Australia’s Champions League winner Ellie Carpenter only returned from a long-term ACL injury this year, the latest in a string of high-profile players who experienced long-term injuries with Spain’s two-time Ballon d’Or winning midfielder Alexia Putellas also sidelined for almost a year in 2022.

Australia’s coach Tony Gustavsson must decide whether he risks playing his star forward Sam Kerr. Image: AAP

An early Australia exit in Melbourne would be inconceivable. Gustavsson must strike the balance between risk and reward regarding Sam Kerr as it’s imperative she doesn’t aggravate the injury further. But if she’s underutilised and Australia bow out, serious questions will start to surface regarding the direction of this team with an embarrassment of riches at Gustavsson’s disposal.
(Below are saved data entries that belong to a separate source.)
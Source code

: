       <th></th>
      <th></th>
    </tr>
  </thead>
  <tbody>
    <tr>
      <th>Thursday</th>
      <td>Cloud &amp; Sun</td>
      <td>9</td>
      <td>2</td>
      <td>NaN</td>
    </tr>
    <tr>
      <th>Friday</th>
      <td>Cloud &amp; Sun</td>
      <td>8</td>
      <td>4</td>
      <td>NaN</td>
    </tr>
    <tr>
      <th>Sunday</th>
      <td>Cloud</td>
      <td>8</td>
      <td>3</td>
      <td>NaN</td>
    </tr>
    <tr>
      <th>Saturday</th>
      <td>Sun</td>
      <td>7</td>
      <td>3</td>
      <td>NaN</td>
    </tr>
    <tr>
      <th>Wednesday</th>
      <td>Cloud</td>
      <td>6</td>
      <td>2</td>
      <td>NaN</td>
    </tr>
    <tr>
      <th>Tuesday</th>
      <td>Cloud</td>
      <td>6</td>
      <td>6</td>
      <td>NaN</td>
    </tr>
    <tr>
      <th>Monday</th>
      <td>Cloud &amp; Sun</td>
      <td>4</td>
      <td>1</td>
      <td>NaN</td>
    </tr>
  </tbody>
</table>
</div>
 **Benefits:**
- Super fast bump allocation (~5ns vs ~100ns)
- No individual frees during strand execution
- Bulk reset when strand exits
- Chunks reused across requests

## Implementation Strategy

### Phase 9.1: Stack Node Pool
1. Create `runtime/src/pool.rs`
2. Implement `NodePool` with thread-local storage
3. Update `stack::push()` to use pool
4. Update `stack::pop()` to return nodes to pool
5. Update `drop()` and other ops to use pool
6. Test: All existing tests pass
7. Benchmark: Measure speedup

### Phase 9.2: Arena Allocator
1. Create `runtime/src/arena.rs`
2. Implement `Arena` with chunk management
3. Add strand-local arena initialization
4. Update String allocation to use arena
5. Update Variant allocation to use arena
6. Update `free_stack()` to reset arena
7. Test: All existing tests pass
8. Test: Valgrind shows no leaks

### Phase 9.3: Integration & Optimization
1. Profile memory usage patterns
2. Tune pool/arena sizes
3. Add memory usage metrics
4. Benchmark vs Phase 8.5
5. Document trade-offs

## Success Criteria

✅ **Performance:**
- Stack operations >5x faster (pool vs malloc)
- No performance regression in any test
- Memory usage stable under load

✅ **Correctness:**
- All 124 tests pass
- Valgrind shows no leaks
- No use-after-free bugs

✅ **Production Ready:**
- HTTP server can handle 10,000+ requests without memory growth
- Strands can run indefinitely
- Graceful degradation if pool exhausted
If Kerr’s fit, she simply must play.

“I think it’s definitely fair to say it’s a failure if we don’t go out of the group,” Gustavsson admitted. “Everyone here understands that. Of course, we want to go out of the group in a home World Cup, for sure. I’m the first to admit that, I will take ownership for that.”

Sam Kerr may have declared herself fit for tonight’s must-win fixture, but for the sake of Australia’s World Cup dream, an entire nation will hope she’s firing.